▽

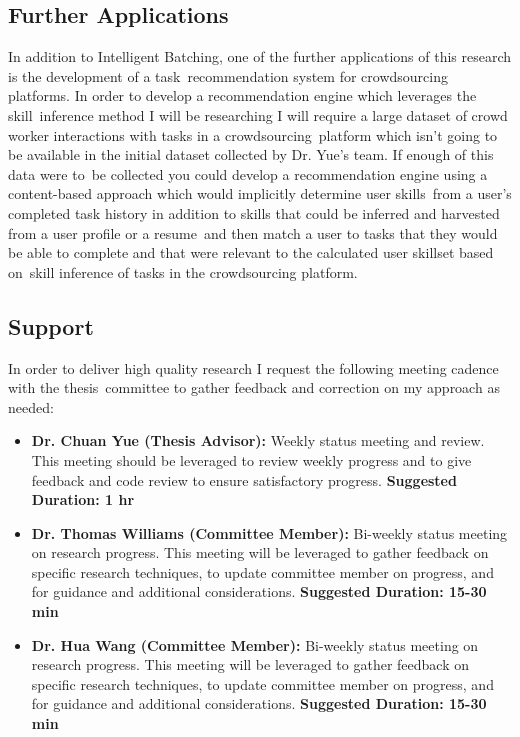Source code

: \documentclass[letterpaper,12pt]{article}
\begin{document}
\subsection{Further Applications}
In addition to Intelligent Batching, one of the further applications of this research is the development of a task\
recommendation system for crowdsourcing platforms. In order to develop a recommendation engine which leverages the skill\
inference method I will be researching I will require a large dataset of crowd worker interactions with tasks in a crowdsourcing\
platform which isn't going to be available in the initial dataset collected by Dr. Yue's team. If enough of this data were to\
be collected you could develop a recommendation engine using a content-based approach which would implicitly determine user skills\
from a user's completed task history in addition to skills that could be inferred and harvested from a user profile or a resume\
and then match a user to tasks that they would be able to complete and that were relevant to the calculated user skillset based on\
skill inference of tasks in the crowdsourcing platform.
\subsection{Support}
In order to deliver high quality research I request the following meeting cadence with the thesis\
committee to gather feedback and correction on my approach as needed:
\begin{itemize}
	\item \textbf{Dr. Chuan Yue (Thesis Advisor):} Weekly status meeting and review. This meeting should be leveraged to review weekly progress and to give feedback and code review to ensure satisfactory progress. \textbf{Suggested Duration: 1 hr}
	\item \textbf{Dr. Thomas Williams (Committee Member):} Bi-weekly status meeting on research progress. This meeting will be leveraged to gather feedback on specific research techniques, to update committee member on progress, and for guidance and additional considerations. \textbf{Suggested Duration: 15-30 min}
	\item \textbf{Dr. Hua Wang (Committee Member):} Bi-weekly status meeting on research progress. This meeting will be leveraged to gather feedback on specific research techniques, to update committee member on progress, and for guidance and additional considerations. \textbf{Suggested Duration: 15-30 min}
\end{itemize}
\end{document}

△

What is being asked:
Among the lines above, repeat exactly those from the line with "platform which isn't" to the line with "Chuan Yue (Thesis", counting both ends.

Written response:
platform which isn't going to be available in the initial dataset collected by Dr. Yue's team. If enough of this data were to\
be collected you could develop a recommendation engine using a content-based approach which would implicitly determine user skills\
from a user's completed task history in addition to skills that could be inferred and harvested from a user profile or a resume\
and then match a user to tasks that they would be able to complete and that were relevant to the calculated user skillset based on\
skill inference of tasks in the crowdsourcing platform.
\subsection{Support}
In order to deliver high quality research I request the following meeting cadence with the thesis\
committee to gather feedback and correction on my approach as needed:
\begin{itemize}
	\item \textbf{Dr. Chuan Yue (Thesis Advisor):} Weekly status meeting and review. This meeting should be leveraged to review weekly progress and to give feedback and code review to ensure satisfactory progress. \textbf{Suggested Duration: 1 hr}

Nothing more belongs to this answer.